Nonetheless Wilson faced a painful contradiction between Zionism and the self-determination of the Arabs. The British had at one point suggested an American mandate—a new word to describe something between a protectorate and a province. Wilson actually considered the possibility. But, faced with the Anglo-French grab for Palestine and Syria, he despatched an American commission to investigate Arab aspirations. The King–Crane Commission, led by a Chicago valve-manufacturer and the president of Oberlin College, reported back that most Palestinian and Syrian Arabs wished to live in Faisal’s Kingdom of Greater Syria—under American protection. But these findings proved irrelevant when Wilson failed to restrain his imperialist allies. It still took two years for the new League of Nations to confirm that the British got Palestine and the French, Syria—which Lawrence called “the mandate swindle.”
On 8 March 1920, Faisal was proclaimed King of Syria (including Lebanon and Palestine) and appointed Jerusalem’s Said al-Husseini as his foreign minister, while the mufti’s brother Amin had for a short time served in the royal court. The excitement generated by the creation of this new kingdom emboldened the Palestinian Arabs to stand up to the Zionist threat. Weizmann warned that there could be trouble. Jabotinsky and the former Russian revolutionary Pinkhas Rutenberga created a Jewish self-defence force, 600 strong. But Storrs ignored the alarm bells.
STORRS: THE NABI MUSA RIOTS—FIRST SHOTS
On the morning of Sunday 20 April 1920, in a city tense with Jewish and Christian pilgrims, 60,000 Arabs gathered for the Nabi Musa festival, led by the Husseinis.

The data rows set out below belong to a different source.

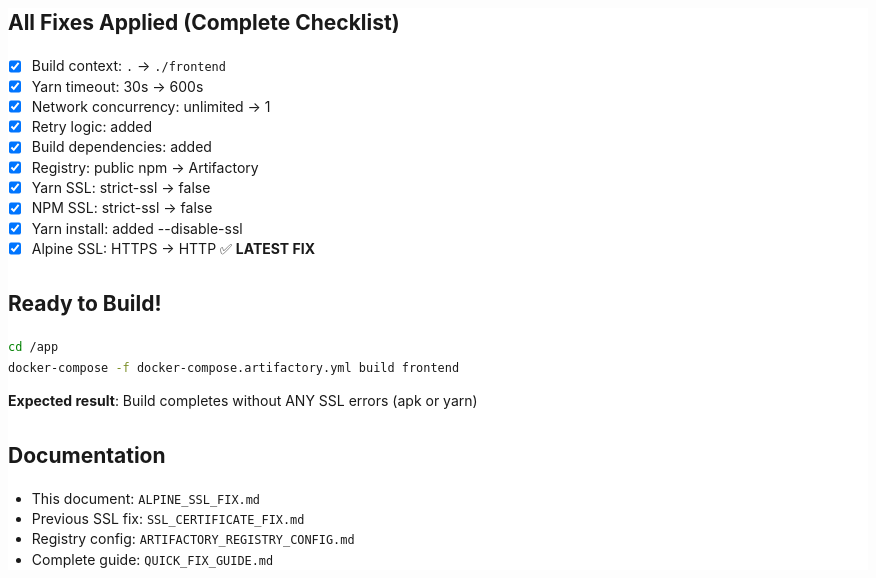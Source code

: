 ## All Fixes Applied (Complete Checklist)

- [x] Build context: `.` → `./frontend`
- [x] Yarn timeout: 30s → 600s
- [x] Network concurrency: unlimited → 1
- [x] Retry logic: added
- [x] Build dependencies: added
- [x] Registry: public npm → Artifactory
- [x] Yarn SSL: strict-ssl → false
- [x] NPM SSL: strict-ssl → false
- [x] Yarn install: added --disable-ssl
- [x] Alpine SSL: HTTPS → HTTP ✅ **LATEST FIX**

## Ready to Build!

```bash
cd /app
docker-compose -f docker-compose.artifactory.yml build frontend
```

**Expected result**: Build completes without ANY SSL errors (apk or yarn)

## Documentation
- This document: `ALPINE_SSL_FIX.md`
- Previous SSL fix: `SSL_CERTIFICATE_FIX.md`
- Registry config: `ARTIFACTORY_REGISTRY_CONFIG.md`
- Complete guide: `QUICK_FIX_GUIDE.md`
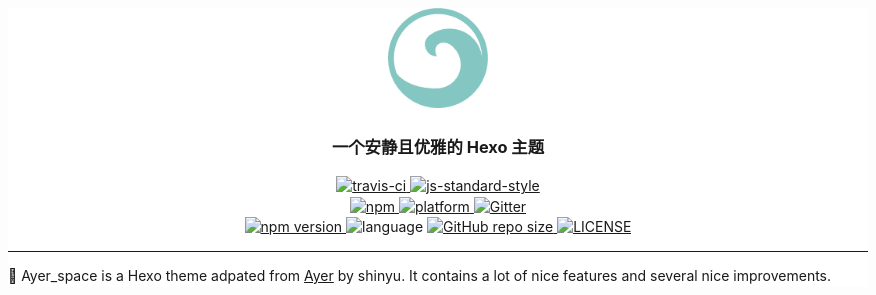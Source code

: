 <p align="center"><a href="https://shen-yu.gitee.io" target="_blank" rel="noopener noreferrer"><img width="100" src="logo.png" alt="ayer logo"></a></p>

<h3 align="center">一个安静且优雅的 Hexo 主题</h3>

<p align="center">
  <a href="https://travis-ci.org/Shen-Yu/hexo-theme-ayer?branch=master" target="_blank" rel="noopener noreferrer">
    <img alt="travis-ci" src="https://travis-ci.org/Shen-Yu/hexo-theme-ayer.svg?branch=master">
  </a>
  <a href="http://standardjs.com" target="_blank" rel="noopener noreferrer">
    <img alt="js-standard-style" src="https://img.shields.io/badge/code%20style-standard-brightgreen.svg">
  </a>
  <br>  
  <a href="https://www.npmjs.com/package/hexo-theme-ayer" target="_blank" rel="noopener noreferrer">
  <img alt="npm" src="https://img.shields.io/npm/dt/hexo-theme-ayer">
  </a>
  <a href="https://shen-yu.gitee.io" target="_blank" rel="noopener noreferrer">
   <img alt="platform" src="https://img.shields.io/badge/platform-PC--ios--android-ff69b4.svg">
   </a>
  <a href="https://gitter.im/hexo-theme-ayer/community?utm_source=badge&utm_medium=badge&utm_campaign=pr-badge" target="_blank" rel="noopener noreferrer">
    <img alt="Gitter" src="https://badges.gitter.im/Join%20Chat.svg">
  </a>
  <br>
  <a href="https://www.npmjs.com/package/hexo-theme-ayer" target="_blank" rel="noopener noreferrer">
    <img alt="npm version" src="https://img.shields.io/npm/v/hexo-theme-ayer">
  </a> 
 <img alt="language" src="https://img.shields.io/badge/language-ejs--stylus-green.svg">
 <a href="https://github.com/Shen-Yu/hexo-theme-ayer/releases" target="_blank" rel="noopener noreferrer">
  <img alt="GitHub repo size" src="https://img.shields.io/github/repo-size/Shen-Yu/hexo-theme-ayer?color=b37feb">
  </a>
  <a href="https://github.com/Shen-Yu/hexo-theme-ayer/blob/master/LICENSE" target="_blank" rel="noopener noreferrer"><img alt="LICENSE" src="https://img.shields.io/badge/LICENSE-SATA-yellow">
  </a>
</p>

---

:rocket: Ayer_space is a Hexo theme adpated from [Ayer](https://github.com/Shen-Yu/hexo-theme-ayer) by shinyu. It contains a lot of nice features and several nice improvements.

The diarist Wasif Jawhariyyeh watched them singing songs in protest against the Balfour Declaration. The mufti’s younger brother, Haj Amin al-Husseini, incited the crowds, holding up a picture of Faisal: “This is your King!” The mob shouted, “Palestine is our land, the Jews are our dogs!” and poured into the Old City. An old Jew was beaten with sticks.
Suddenly, recalled Khalil Sakakini, “the furore turned into madness.” Many drew daggers and clubs, crying, “The religion of Muhammad was founded by the sword!” The city, observed Jawhariyyeh, “became a battlefield.” The crowd chanted, “Slaughter the Jews!” Both Sakakini and Wasif hated violence but were starting to loathe not just the Zionists but the British too.
Storrs came out of the morning service in the Anglican Church to find Jerusalem out of control. He rushed to his headquarters in the Austrian Hospice, feeling as though someone “had thrust a sword into my heart.” Storrs had only 188 policemen in Jerusalem. As the riot intensified in the course of the next day, the Jews feared they would be wiped out. Weizmann burst into Storrs’ office to demand help; Jabotinsky and Rutenberg grabbed their pistols and mustered 200 men at police headquarters in the Russian Compound. When Storrs banned this, Jabotinsky patrolled outside the Old City, exchanging shots with Arab gunmen—that was the day the shooting really started. In the Old City, some streets of the Jewish Quarter were under siege, and Arab intruders gang-raped some Jewish girls. Meanwhile the British were trying to police the Holy Fire ceremony but when a Syriac moved a Coptic chair “all hell broke loose,” and the doors of the Church caught fire in the brawl. As a British official left the Church of the Holy Sepulchre, a little Arab girl fell from a nearby window, hit by a stray bullet.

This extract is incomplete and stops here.